[Saved entries]

--- --- ---

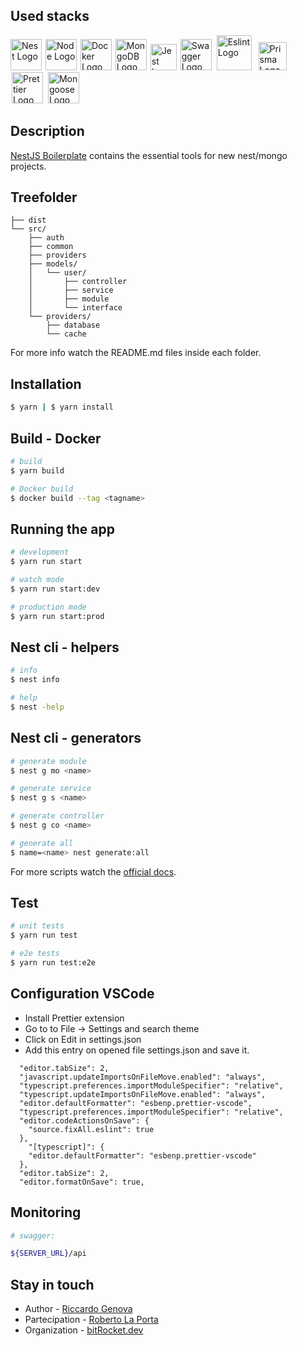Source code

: <!-- @format -->

## Used stacks

<p >
  <a href="http://nestjs.com/" target="blank" style="margin-right:2px" ><img src="https://nestjs.com/img/logo-small.svg" width="50" alt="Nest Logo" /></a>
    <a href="https://nodejs.org/en/about/" target="blank" style="margin-right:2px"><img src="https://cosmocode-assets.s3.amazonaws.com/stacks/node.js.svg" width="50" alt="Node Logo"/></a>
      <a href="https://www.docker.com/" target="blank" style="margin-right:2px"><img src="https://cosmocode-assets.s3.amazonaws.com/stacks/docker.svg" width="50" alt="Docker Logo"/></a>
  <a href="https://www.mongodb.com/" target="blank"style="margin-right:2px" ><img src="https://cosmocode-assets.s3.amazonaws.com/stacks/mongodb.svg" width="50" alt="MongoDB Logo"/></a>
<a href="https://jestjs.io/" target="blank"style="margin-right:2px" ><img src="https://cdn.freebiesupply.com/logos/large/2x/jest-logo-png-transparent.png" width="42" alt="Jest Logo"/></a>
<a href="https://swagger.io/" target="blank"style="margin-right:2px" ><img src="https://seeklogo.com/images/S/swagger-logo-A49F73BAF4-seeklogo.com.png" width="50" alt="Swagger Logo"/></a>
<a href="https://eslint.org/" target="blank"style="margin:2px"><img src="https://upload.wikimedia.org/wikipedia/commons/e/e3/ESLint_logo.svg" width="56" alt="Eslint Logo"/></a>
<a href="https://www.prisma.io/" target="blank"style="margin:5px" ><img src="https://i.pinimg.com/originals/39/b2/e4/39b2e4ad77c23a2c11e5950a7dfa2aec.png" width="45" alt="Prisma Logo"/></a>
<a href="https://prettier.io/" target="blank"style="margin:2px" ><img src="https://brandslogos.com/wp-content/uploads/images/large/prettier-logo.png" width="50" alt="Prettier Logo"/></a>
  <a href="https://mongoosejs.com/" target="blank"  style="margin:2px" ><img src="https://cosmocode-assets.s3.amazonaws.com/stacks/mongoose.svg" width="50" alt="Mongoose Logo"/></a>

</p>

## Description

[NestJS Boilerplate](https://github.com/bitRocket-dev/nestJS-app-boilerplate) contains the essential tools for new nest/mongo projects.

## Treefolder

```
├── dist
└── src/
    ├── auth
    ├── common
    ├── providers
    ├── models/
    │   └── user/
    │       ├── controller
    │       ├── service
    │       ├── module
    │       └── interface
    └── providers/
        ├── database
        └── cache
```

For more info watch the README.md files inside each folder.

## Installation

```bash
$ yarn | $ yarn install
```

## Build - Docker

```bash
# build
$ yarn build

# Docker build
$ docker build --tag <tagname>
```

## Running the app

```bash
# development
$ yarn run start

# watch mode
$ yarn run start:dev

# production mode
$ yarn run start:prod
```

## Nest cli - helpers

```bash
# info
$ nest info

# help
$ nest -help
```

## Nest cli - generators

```bash
# generate module
$ nest g mo <name>

# generate service
$ nest g s <name>

# generate controller
$ nest g co <name>

# generate all
$ name=<name> nest generate:all
```

For more scripts watch the [official docs](https://docs.nestjs.com/cli/usages).

## Test

```bash
# unit tests
$ yarn run test

# e2e tests
$ yarn run test:e2e
```

## Configuration VSCode

- Install Prettier extension
- Go to to File -> Settings and search theme
- Click on Edit in settings.json
- Add this entry on opened file settings.json and save it.

```
  "editor.tabSize": 2,
  "javascript.updateImportsOnFileMove.enabled": "always",
  "typescript.preferences.importModuleSpecifier": "relative",
  "typescript.updateImportsOnFileMove.enabled": "always",
  "editor.defaultFormatter": "esbenp.prettier-vscode",
  "typescript.preferences.importModuleSpecifier": "relative",
  "editor.codeActionsOnSave": {
    "source.fixAll.eslint": true
  },
    "[typescript]": {
    "editor.defaultFormatter": "esbenp.prettier-vscode"
  },
  "editor.tabSize": 2,
  "editor.formatOnSave": true,
```

## Monitoring

```bash
# swagger:

${SERVER_URL}/api
```

## Stay in touch

- Author - [Riccardo Genova](https://github.com/riccardogenova-bitrocketdev)
- Partecipation - [Roberto La Porta](https://github.com/robertolaporta-bitrocketdev)
- Organization - [bitRocket.dev](https://github.com/bitRocket-dev)
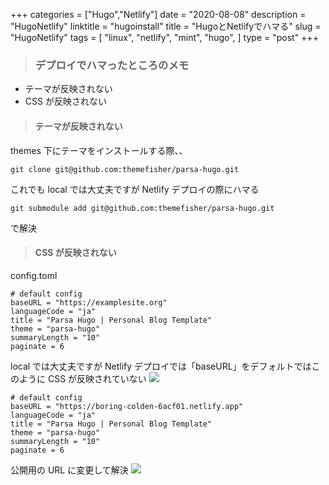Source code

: +++
categories = ["Hugo","Netlify"]
date = "2020-08-08"
description = "HugoNetlify"
linktitle = "hugoinstall"
title = "HugoとNetlifyでハマる"
slug = "HugoNetlify"
tags = [
  "linux",
  "netlify",
  "mint",
  "hugo",
  ]
type = "post"
+++

> ### デプロイでハマったところのメモ

- テーマが反映されない
- CSS が反映されない

> #### テーマが反映されない

themes 下にテーマをインストールする際、、

```
git clone git@github.com:themefisher/parsa-hugo.git
```

これでも local では大丈夫ですが Netlify デプロイの際にハマる

```
git submodule add git@github.com:themefisher/parsa-hugo.git
```

で解決

> #### CSS が反映されない

config.toml

```
# default config
baseURL = "https://examplesite.org"
languageCode = "ja"
title = "Parsa Hugo | Personal Blog Template"
theme = "parsa-hugo"
summaryLength = "10"
paginate = 6

```

local では大丈夫ですが
Netlify デプロイでは「baseURL」をデフォルトではこのように CSS が反映されていない
![](https://lh3.googleusercontent.com/kzb4lmiOpI3rDKh9xi9bvJ_pzRQCS-U5td93U5QDBBoTKDVgh2KqoOogUlpcOjj7V9iRgA)

```
# default config
baseURL = "https://boring-colden-6acf01.netlify.app"
languageCode = "ja"
title = "Parsa Hugo | Personal Blog Template"
theme = "parsa-hugo"
summaryLength = "10"
paginate = 6
```

公開用の URL に変更して解決
![](https://lh4.googleusercontent.com/Qk2fzmZBQIRKxtHKg1ZjE6LaSVfanXSiF-KKoGR2L_iCfTULI3KokNN9Qk96AssnNS-S5IDrrbKJSTYDb9o8uUpJrrBLycAEO5U5bkY-Nyx3OSIsgR6e=w1280)
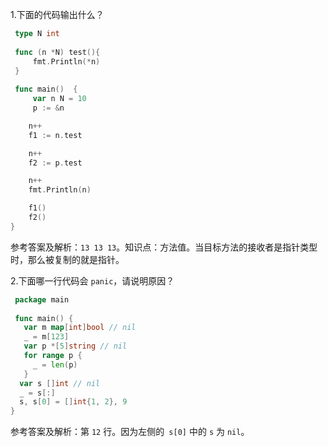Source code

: 1.下面的代码输出什么？

```go
 type N int
 
 func (n *N) test(){
     fmt.Println(*n)
 }
 
 func main()  {
     var n N = 10
     p := &n

    n++
    f1 := n.test

    n++
    f2 := p.test

    n++
    fmt.Println(n)

    f1()
    f2()
}
```

参考答案及解析：`13 13 13`。知识点：方法值。当目标方法的接收者是指针类型时，那么被复制的就是指针。

2.下面哪一行代码会 `panic`，请说明原因？

```go
 package main
 
 func main() {
   var m map[int]bool // nil
   _ = m[123]
   var p *[5]string // nil
   for range p {
     _ = len(p)
   }
  var s []int // nil
  _ = s[:]
  s, s[0] = []int{1, 2}, 9
}
```

参考答案及解析：第 `12` 行。因为左侧的` s[0]` 中的 `s` 为 `nil`。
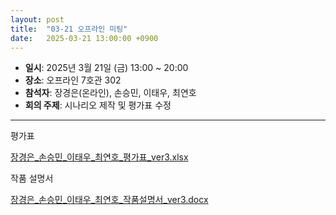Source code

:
 ```yaml
---
layout: post
title:  "03-21 오프라인 미팅"
date:   2025-03-21 13:00:00 +0900
---
```


- **일시**: 2025년 3월 21일 (금) 13:00 ~ 20:00
- **장소**: 오프라인 7호관 302
- **참석자**: 장경은(온라인), 손승민, 이태우, 최연호
- **회의 주제**: 시나리오 제작 및 평가표 수정

---

평가표

[장경은_손승민_이태우_최연호_평가표_ver3.xlsx](https://github.com/user-attachments/files/19408166/_._._._._ver3.xlsx)

작품 설명서

[장경은_손승민_이태우_최연호_작품설명서_ver3.docx](https://github.com/user-attachments/files/19408165/_._._._._ver3.docx)
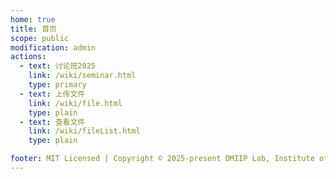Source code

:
 ```yaml
---
home: true
title: 首页
scope: public
modification: admin
actions:
  - text: 讨论班2025
    link: /wiki/seminar.html
    type: primary
  - text: 上传文件
    link: /wiki/file.html
    type: plain
  - text: 查看文件
    link: /wiki/fileList.html
    type: plain

footer: MIT Licensed | Copyright © 2025-present DMIIP Lab, Institute of Science and Technology for Brain-Inspired Intelligence, Fudan University
---
```

<!-- [Go to Test Page](./get-started.html) -->
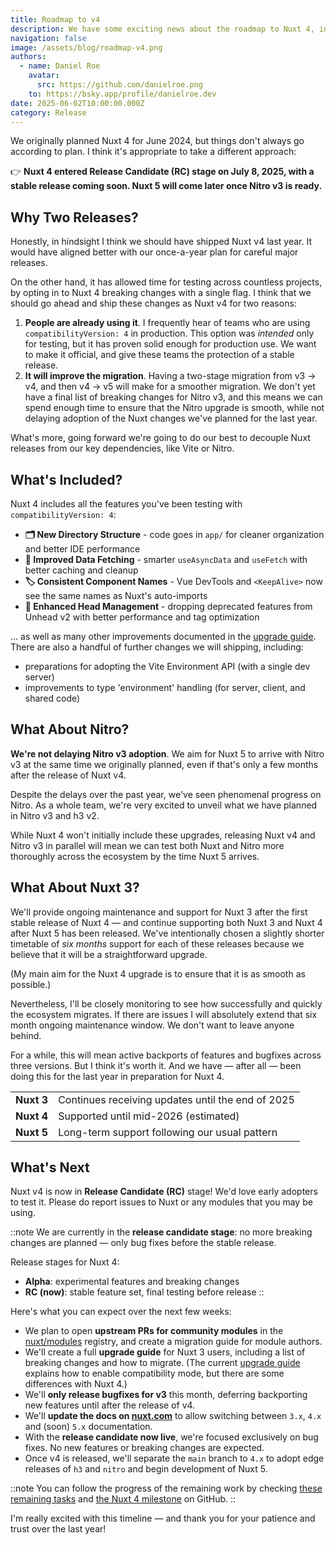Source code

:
 ```yaml
---
title: Roadmap to v4
description: We have some exciting news about the roadmap to Nuxt 4, including a new timeline and what to expect in the next few weeks.
navigation: false
image: /assets/blog/roadmap-v4.png
authors:
  - name: Daniel Roe
    avatar:
      src: https://github.com/danielroe.png
    to: https://bsky.app/profile/danielroe.dev
date: 2025-06-02T10:00:00.000Z
category: Release
---
```


We originally planned Nuxt 4 for June 2024, but things don't always go according to plan. I think it's appropriate to take a different approach:

👉 **Nuxt 4 entered Release Candidate (RC) stage on July 8, 2025, with a stable release coming soon. Nuxt 5 will come later once Nitro v3 is ready.**


## Why Two Releases?

Honestly, in hindsight I think we should have shipped Nuxt v4 last year. It would have aligned better with our once-a-year plan for careful major releases.

On the other hand, it has allowed time for testing across countless projects, by opting in to Nuxt 4 breaking changes with a single flag. I think that we should go ahead and ship these changes as Nuxt v4 for two reasons:

1. **People are already using it**. I frequently hear of teams who are using `compatibilityVersion: 4` in production. This option was _intended_ only for testing, but it has proven solid enough for production use. We want to make it official, and give these teams the protection of a stable release.
2. **It will improve the migration**. Having a two-stage migration from v3 -> v4, and then v4 -> v5 will make for a smoother migration. We don't yet have a final list of breaking changes for Nitro v3, and this means we can spend enough time to ensure that the Nitro upgrade is smooth, while not delaying adoption of the Nuxt changes we've planned for the last year.

What's more, going forward we're going to do our best to decouple Nuxt releases from our key dependencies, like Vite or Nitro.

## What's Included?

Nuxt 4 includes all the features you've been testing with `compatibilityVersion: 4`:

- **🗂️ New Directory Structure** - code goes in `app/` for cleaner organization and better IDE performance
- **🔄 Improved Data Fetching** - smarter `useAsyncData` and `useFetch` with better caching and cleanup
- **🏷️ Consistent Component Names** - Vue DevTools and `<KeepAlive>` now see the same names as Nuxt's auto-imports
- **📄 Enhanced Head Management** - dropping deprecated features from Unhead v2 with better performance and tag optimization

... as well as many other improvements documented in the [upgrade guide](/docs/getting-started/upgrade). There are also a handful of further changes we will shipping, including:

- preparations for adopting the Vite Environment API (with a single dev server)
- improvements to type 'environment' handling (for server, client, and shared code)

## What About Nitro?

**We're not delaying Nitro v3 adoption**. We aim for Nuxt 5 to arrive with Nitro v3 at the same time we originally planned, even if that's only a few months after the release of Nuxt v4.

Despite the delays over the past year, we've seen phenomenal progress on Nitro. As a whole team, we're very excited to unveil what we have planned in Nitro v3 and h3 v2.

While Nuxt 4 won't initially include these upgrades, releasing Nuxt v4 and Nitro v3 in parallel will mean we can test both Nuxt and Nitro more thoroughly across the ecosystem by the time Nuxt 5 arrives.

## What About Nuxt 3?

We'll provide ongoing maintenance and support for Nuxt 3 after the first stable release of Nuxt 4 &mdash; and continue supporting both Nuxt 3 and Nuxt 4 after Nuxt 5 has been released. We've intentionally chosen a slightly shorter timetable of _six months_ support for each of these releases because we believe that it will be a straightforward upgrade.

(My main aim for the Nuxt 4 upgrade is to ensure that it is as smooth as possible.)

Nevertheless, I'll be closely monitoring to see how successfully and quickly the ecosystem migrates. If there are issues I will absolutely extend that six month ongoing maintenance window. We don't want to leave anyone behind.

For a while, this will mean active backports of features and bugfixes across three versions. But I think it's worth it. And we have &mdash; after all &mdash; been doing this for the last year in preparation for Nuxt 4.

|            |                                                   |
| ---------- | ------------------------------------------------- |
| **Nuxt 3** | Continues receiving updates until the end of 2025 |
| **Nuxt 4** | Supported until mid-2026 (estimated)              |
| **Nuxt 5** | Long-term support following our usual pattern     |

## What's Next

Nuxt v4 is now in **Release Candidate (RC)** stage! We'd love early adopters to test it. Please do report issues to Nuxt or any modules that you may be using.

::note
We are currently in the **release candidate stage**: no more breaking changes are planned — only bug fixes before the stable release.

Release stages for Nuxt 4:
- **Alpha**: experimental features and breaking changes
- **RC (now)**: stable feature set, final testing before release
::

Here's what you can expect over the next few weeks:

- We plan to open **upstream PRs for community modules** in the [nuxt/modules](https://github.com/nuxt/modules) registry, and create a migration guide for module authors.
- We'll create a full **upgrade guide** for Nuxt 3 users, including a list of breaking changes and how to migrate. (The current [upgrade guide](/docs/getting-started/upgrade) explains how to enable compatibility mode, but there are some differences with Nuxt 4.)
- We'll **only release bugfixes for v3** this month, deferring backporting new features until after the release of v4.
- We'll **update the docs on [nuxt.com](/)** to allow switching between `3.x`, `4.x` and (soon) `5.x` documentation.
- With the **release candidate now live**, we're focused exclusively on bug fixes. No new features or breaking changes are expected.
- Once v4 is released, we'll separate the `main` branch to `4.x` to adopt edge releases of `h3` and `nitro` and begin development of Nuxt 5.

::note
You can follow the progress of the remaining work by checking [these remaining tasks](https://github.com/nuxt/nuxt/issues/27027) and [the Nuxt 4 milestone](https://github.com/nuxt/nuxt/milestone/8) on GitHub.
::

I'm really excited with this timeline &mdash; and thank you for your patience and trust over the last year!
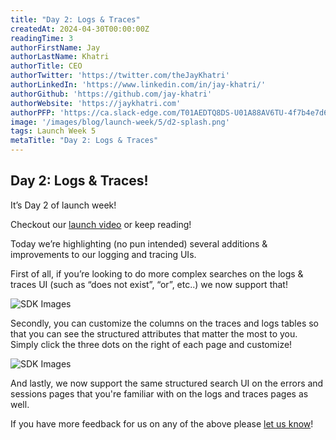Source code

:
 ```yaml
---
title: "Day 2: Logs & Traces"
createdAt: 2024-04-30T00:00:00Z
readingTime: 3
authorFirstName: Jay
authorLastName: Khatri
authorTitle: CEO
authorTwitter: 'https://twitter.com/theJayKhatri'
authorLinkedIn: 'https://www.linkedin.com/in/jay-khatri/'
authorGithub: 'https://github.com/jay-khatri'
authorWebsite: 'https://jaykhatri.com'
authorPFP: 'https://ca.slack-edge.com/T01AEDTQ8DS-U01A88AV6TU-4f7b4e7d637a-512'
image: '/images/blog/launch-week/5/d2-splash.png'
tags: Launch Week 5
metaTitle: "Day 2: Logs & Traces"
---
```


## Day 2: Logs & Traces!

It’s Day 2 of launch week!

Checkout our [launch video](https://youtu.be/63Y3q32Ll0Y) or keep reading!

Today we’re highlighting (no pun intended) several additions & improvements to our logging and tracing UIs.

First of all, if you’re  looking to do more complex searches on the logs & traces UI (such as “does not exist”, “or”, etc..) we now support that! 

![SDK Images](/images/blog/launch-week/5/d2-does-not.png)

Secondly, you can customize the columns on the traces and logs tables so that you can see the structured attributes that matter the most to you. Simply click the three dots on the right of each page and customize!

![SDK Images](/images/blog/launch-week/5/d2-customize.png)

And lastly, we now support the same structured search UI on the errors and sessions pages that you're familiar with on the logs and traces pages as well. 

If you have more feedback for us on any of the above please [let us know](https://highlight.io/community)!
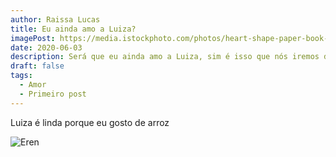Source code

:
 ```yaml
---
author: Raissa Lucas
title: Eu ainda amo a Luiza?
imagePost: https://media.istockphoto.com/photos/heart-shape-paper-book-on-the-beach-picture-id817147678?k=6&m=817147678&s=612x612&w=0&h=vNJJJoRPaieom61bMwQxaGtOImMhJsoxz1OIgLZNOEw=
date: 2020-06-03
description: Será que eu ainda amo a Luiza, sim é isso que nós iremos debater neste post
draft: false
tags:
  - Amor
  - Primeiro post
---
```

Luiza é linda porque eu gosto de arroz

![Eren](/img/eren.gif "Eren")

--- --- ---

* EXERCISE BRIEF *
Go through the data and return each line where the word "delaying" appears.

* RESPONSE BELOW *
2. **It will improve the migration**. Having a two-stage migration from v3 -> v4, and then v4 -> v5 will make for a smoother migration. We don't yet have a final list of breaking changes for Nitro v3, and this means we can spend enough time to ensure that the Nitro upgrade is smooth, while not delaying adoption of the Nuxt changes we've planned for the last year.
**We're not delaying Nitro v3 adoption**. We aim for Nuxt 5 to arrive with Nitro v3 at the same time we originally planned, even if that's only a few months after the release of Nuxt v4.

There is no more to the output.